* **Task material**:
■ ■ ■ ■ ■
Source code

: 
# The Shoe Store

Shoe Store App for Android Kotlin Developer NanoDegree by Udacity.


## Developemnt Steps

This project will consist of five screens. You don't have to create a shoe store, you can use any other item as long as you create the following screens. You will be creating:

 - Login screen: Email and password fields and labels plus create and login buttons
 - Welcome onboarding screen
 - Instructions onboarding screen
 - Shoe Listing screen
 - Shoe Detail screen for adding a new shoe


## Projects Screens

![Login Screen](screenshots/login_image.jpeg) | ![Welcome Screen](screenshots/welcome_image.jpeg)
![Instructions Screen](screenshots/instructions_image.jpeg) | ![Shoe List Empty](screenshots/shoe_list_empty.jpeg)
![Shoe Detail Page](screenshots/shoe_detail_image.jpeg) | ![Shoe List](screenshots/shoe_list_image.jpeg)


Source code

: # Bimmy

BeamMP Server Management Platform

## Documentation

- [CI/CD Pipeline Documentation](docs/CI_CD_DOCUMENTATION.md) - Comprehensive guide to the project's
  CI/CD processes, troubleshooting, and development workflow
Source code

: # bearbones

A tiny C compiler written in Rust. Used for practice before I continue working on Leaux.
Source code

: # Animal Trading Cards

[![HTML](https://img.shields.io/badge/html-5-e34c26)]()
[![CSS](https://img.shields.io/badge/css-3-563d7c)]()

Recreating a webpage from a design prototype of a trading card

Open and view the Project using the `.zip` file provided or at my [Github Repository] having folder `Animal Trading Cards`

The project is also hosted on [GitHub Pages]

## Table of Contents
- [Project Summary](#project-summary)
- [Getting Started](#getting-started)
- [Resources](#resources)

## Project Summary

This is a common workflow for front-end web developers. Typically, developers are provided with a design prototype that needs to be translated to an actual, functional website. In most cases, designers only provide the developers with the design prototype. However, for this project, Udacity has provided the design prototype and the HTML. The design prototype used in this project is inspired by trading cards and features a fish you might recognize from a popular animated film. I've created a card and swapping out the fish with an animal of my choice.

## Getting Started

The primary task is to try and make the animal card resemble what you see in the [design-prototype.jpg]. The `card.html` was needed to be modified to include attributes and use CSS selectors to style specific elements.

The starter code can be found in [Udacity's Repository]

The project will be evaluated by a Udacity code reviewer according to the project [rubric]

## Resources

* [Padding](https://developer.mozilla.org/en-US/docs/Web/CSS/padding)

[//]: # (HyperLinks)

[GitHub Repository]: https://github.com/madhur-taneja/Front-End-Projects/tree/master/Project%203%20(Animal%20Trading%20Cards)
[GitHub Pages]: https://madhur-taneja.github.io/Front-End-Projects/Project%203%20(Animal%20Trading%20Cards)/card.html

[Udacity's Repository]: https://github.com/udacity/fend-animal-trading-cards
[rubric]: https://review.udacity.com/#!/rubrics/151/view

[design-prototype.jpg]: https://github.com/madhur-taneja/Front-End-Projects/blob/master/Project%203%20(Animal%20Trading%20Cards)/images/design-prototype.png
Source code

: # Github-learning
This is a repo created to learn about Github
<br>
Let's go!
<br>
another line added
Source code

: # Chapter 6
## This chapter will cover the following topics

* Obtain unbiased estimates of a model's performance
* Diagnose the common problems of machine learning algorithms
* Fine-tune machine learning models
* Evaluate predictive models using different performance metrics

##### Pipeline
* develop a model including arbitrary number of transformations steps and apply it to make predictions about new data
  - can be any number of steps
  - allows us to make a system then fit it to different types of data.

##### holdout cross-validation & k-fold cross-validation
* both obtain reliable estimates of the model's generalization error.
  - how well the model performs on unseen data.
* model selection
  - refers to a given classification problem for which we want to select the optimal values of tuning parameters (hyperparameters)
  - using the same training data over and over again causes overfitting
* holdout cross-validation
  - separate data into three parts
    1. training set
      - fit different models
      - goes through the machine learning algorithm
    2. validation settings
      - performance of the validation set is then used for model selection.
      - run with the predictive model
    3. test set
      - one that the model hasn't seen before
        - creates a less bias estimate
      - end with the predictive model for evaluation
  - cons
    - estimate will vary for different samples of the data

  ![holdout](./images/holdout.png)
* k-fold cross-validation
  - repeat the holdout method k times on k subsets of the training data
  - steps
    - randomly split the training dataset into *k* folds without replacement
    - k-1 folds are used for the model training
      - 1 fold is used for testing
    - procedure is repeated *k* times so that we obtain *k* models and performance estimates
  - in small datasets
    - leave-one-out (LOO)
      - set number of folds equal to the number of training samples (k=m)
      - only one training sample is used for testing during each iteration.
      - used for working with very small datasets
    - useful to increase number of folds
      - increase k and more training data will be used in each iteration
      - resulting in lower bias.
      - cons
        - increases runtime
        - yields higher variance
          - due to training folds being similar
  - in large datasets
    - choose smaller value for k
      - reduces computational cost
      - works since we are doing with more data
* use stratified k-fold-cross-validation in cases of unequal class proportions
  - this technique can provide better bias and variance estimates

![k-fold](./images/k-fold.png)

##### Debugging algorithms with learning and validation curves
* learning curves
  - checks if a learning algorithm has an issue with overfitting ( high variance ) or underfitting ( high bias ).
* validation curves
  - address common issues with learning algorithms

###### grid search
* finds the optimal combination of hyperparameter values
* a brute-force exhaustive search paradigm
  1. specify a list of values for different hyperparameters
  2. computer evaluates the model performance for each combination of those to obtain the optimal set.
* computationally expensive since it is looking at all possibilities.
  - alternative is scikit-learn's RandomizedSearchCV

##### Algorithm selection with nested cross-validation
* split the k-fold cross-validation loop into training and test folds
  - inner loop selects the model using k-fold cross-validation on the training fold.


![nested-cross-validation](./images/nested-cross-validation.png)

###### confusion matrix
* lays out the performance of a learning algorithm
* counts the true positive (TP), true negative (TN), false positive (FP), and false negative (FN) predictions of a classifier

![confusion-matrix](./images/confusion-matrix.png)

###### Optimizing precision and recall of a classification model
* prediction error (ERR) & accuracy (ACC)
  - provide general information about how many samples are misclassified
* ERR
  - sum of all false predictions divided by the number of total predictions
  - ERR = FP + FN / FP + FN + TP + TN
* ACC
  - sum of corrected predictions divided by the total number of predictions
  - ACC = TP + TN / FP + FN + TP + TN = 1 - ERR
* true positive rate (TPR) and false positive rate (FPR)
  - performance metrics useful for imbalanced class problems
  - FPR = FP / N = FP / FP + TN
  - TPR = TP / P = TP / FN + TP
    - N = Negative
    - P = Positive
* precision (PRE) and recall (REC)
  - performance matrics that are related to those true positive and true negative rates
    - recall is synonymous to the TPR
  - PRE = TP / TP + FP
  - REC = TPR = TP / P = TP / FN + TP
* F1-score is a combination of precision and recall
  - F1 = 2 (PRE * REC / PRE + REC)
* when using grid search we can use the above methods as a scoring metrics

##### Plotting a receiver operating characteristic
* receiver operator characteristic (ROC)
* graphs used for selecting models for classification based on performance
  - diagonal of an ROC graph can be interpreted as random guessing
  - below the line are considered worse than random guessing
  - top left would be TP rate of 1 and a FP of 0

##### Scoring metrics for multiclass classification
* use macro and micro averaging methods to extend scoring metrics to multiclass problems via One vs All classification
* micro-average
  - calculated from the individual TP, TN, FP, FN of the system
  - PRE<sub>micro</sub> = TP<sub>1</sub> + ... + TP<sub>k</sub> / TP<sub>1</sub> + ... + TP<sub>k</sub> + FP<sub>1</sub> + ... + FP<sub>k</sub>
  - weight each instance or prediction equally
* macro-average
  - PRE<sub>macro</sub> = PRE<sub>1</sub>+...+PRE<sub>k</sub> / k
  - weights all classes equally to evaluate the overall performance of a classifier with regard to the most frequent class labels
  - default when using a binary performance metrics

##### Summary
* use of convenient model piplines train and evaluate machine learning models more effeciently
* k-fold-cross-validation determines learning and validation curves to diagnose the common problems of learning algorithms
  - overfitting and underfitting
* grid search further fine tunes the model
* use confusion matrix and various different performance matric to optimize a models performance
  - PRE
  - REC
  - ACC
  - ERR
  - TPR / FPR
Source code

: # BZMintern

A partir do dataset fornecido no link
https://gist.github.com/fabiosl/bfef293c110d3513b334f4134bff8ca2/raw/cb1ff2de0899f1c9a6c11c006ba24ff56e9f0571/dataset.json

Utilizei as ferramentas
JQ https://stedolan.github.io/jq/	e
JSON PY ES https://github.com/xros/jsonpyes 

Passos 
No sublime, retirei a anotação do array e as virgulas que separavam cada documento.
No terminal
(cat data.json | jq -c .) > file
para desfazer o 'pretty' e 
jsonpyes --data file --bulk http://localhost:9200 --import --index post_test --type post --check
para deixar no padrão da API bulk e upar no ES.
■ ■ ■ ■ ■
* **Instructions to follow**: Retype only the lines running from the top of the listing to the line that holds "- Instructions onboarding screen", both ends included.

* **Task output**:
Source code

: 
# The Shoe Store

Shoe Store App for Android Kotlin Developer NanoDegree by Udacity.


## Developemnt Steps

This project will consist of five screens. You don't have to create a shoe store, you can use any other item as long as you create the following screens. You will be creating:

 - Login screen: Email and password fields and labels plus create and login buttons
 - Welcome onboarding screen
 - Instructions onboarding screen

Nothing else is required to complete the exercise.